Purpose: Retinitis pigmentosa (RP) refers to a group of inherited blinding retinal diseases, whereby the death of mutated rod photoreceptors is followed closely by the death of cone photoreceptors. Cone cell death can be hugely debilitating as color/daytime vision becomes impaired. Thus, treatments that are effective against cone cell death are urgently needed. Our research has been working toward development of a neuroprotective treatment for RP. We have previously demonstrated significant neuroprotective properties of norgestrel, a progesterone analogue, in the mouse retina. The current study further investigates the potential of norgestrel as a treatment for RP, with a focus on long-term preservation of cone photoreceptors.
Methods: Using the well-established rd10 mouse model of RP, we administered a norgestrel-supplemented diet at postnatal day (P)30, following widespread loss of rod photoreceptors and at the outset of cone degeneration. We subsequently assessed cone cell morphology and retinal function at P50, P60, and P80, using immunohistochemistry, electroretinograph recordings, and optomotor testing.

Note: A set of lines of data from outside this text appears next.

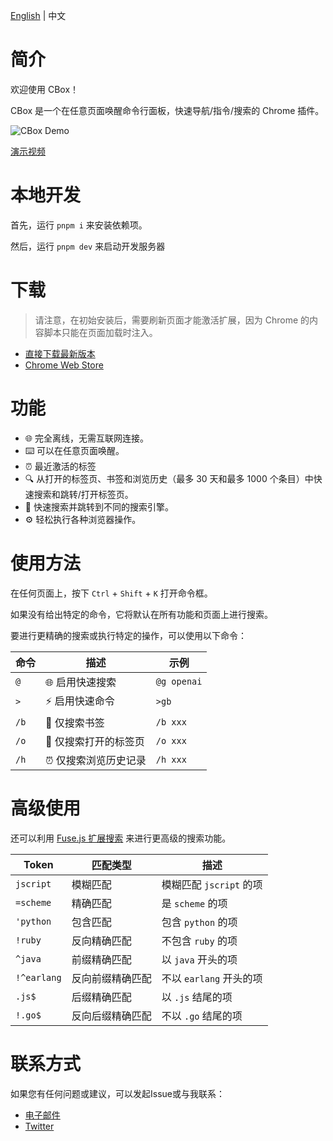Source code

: [English](README.md) | 中文

# 简介

欢迎使用 CBox！

CBox 是一个在任意页面唤醒命令行面板，快速导航/指令/搜索的 Chrome 插件。

![CBox Demo](full-demo.gif)

[演示视频](https://www.youtube.com/watch?v=cHfkT2OMwtc)

# 本地开发

首先，运行 `pnpm i` 来安装依赖项。

然后，运行 `pnpm dev` 来启动开发服务器

# 下载

> 请注意，在初始安装后，需要刷新页面才能激活扩展，因为 Chrome 的内容脚本只能在页面加载时注入。

- [直接下载最新版本](https://pub-920f359544474b16a950b92ed0f6613e.r2.dev/cbox-1.0.3.zip)
- [Chrome Web Store](https://chromewebstore.google.com/detail/cbox/cekckmkolmlobfidedolgcppfgbinhmc?hl=en)

# 功能

- 🌐 完全离线，无需互联网连接。
- ⌨️ 可以在任意页面唤醒。
- ⏰ 最近激活的标签
- 🔍 从打开的标签页、书签和浏览历史（最多 30 天和最多 1000 个条目）中快速搜索和跳转/打开标签页。
- 🔎 快速搜索并跳转到不同的搜索引擎。
- ⚙️ 轻松执行各种浏览器操作。

# 使用方法

在任何页面上，按下 `Ctrl` + `Shift` + `K` 打开命令框。

如果没有给出特定的命令，它将默认在所有功能和页面上进行搜索。

要进行更精确的搜索或执行特定的操作，可以使用以下命令：

| 命令 | 描述                              | 示例                    |
|------|-------------------------------------|------------------------|
| `@`  | 🌐 启用快速搜索                         | `@g openai`            |
| `>`  | ⚡️ 启用快速命令                         | `>gb`                  |
| `/b` | 🔖 仅搜索书签                           | `/b xxx`               |
| `/o` | 📂 仅搜索打开的标签页                     | `/o xxx`               |
| `/h` | ⏰ 仅搜索浏览历史记录                     | `/h xxx`               |


# 高级使用

还可以利用 [Fuse.js 扩展搜索](https://www.fusejs.io/examples.html#extended-search) 来进行更高级的搜索功能。

| Token       | 匹配类型         | 描述                    |
| ----------- | ---------------- | ----------------------- |
| `jscript`   | 模糊匹配         | 模糊匹配 `jscript` 的项 |
| `=scheme`   | 精确匹配         | 是 `scheme` 的项        |
| `'python`   | 包含匹配         | 包含 `python` 的项      |
| `!ruby`     | 反向精确匹配     | 不包含 `ruby` 的项      |
| `^java`     | 前缀精确匹配     | 以 `java` 开头的项      |
| `!^earlang` | 反向前缀精确匹配 | 不以 `earlang` 开头的项 |
| `.js$`      | 后缀精确匹配     | 以 `.js` 结尾的项       |
| `!.go$`     | 反向后缀精确匹配 | 不以 `.go` 结尾的项     |

# 联系方式

如果您有任何问题或建议，可以发起Issue或与我联系：

- [电子邮件](mailto:xiaodong.fun@gmail.com)
- [Twitter](https://twitter.com/guageaaa)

Results: While cone cell degeneration was widespread in the untreated rd10 retina, we observed profound preservation of cone photoreceptor morphology in the norgestrel-treated mice for at least 50 days, out to P80. This was demonstrated by up to 28-fold more cone arrestin-positive photoreceptors. This protection transpired to functional preservation at all ages.
Conclusions: This work presents norgestrel as an incredibly promising long-term neuroprotective compound for the treatment of RP. Crucially, norgestrel could be used in the mid-late stages of the disease to protect remaining cone cells and help preserve color/daytime vision.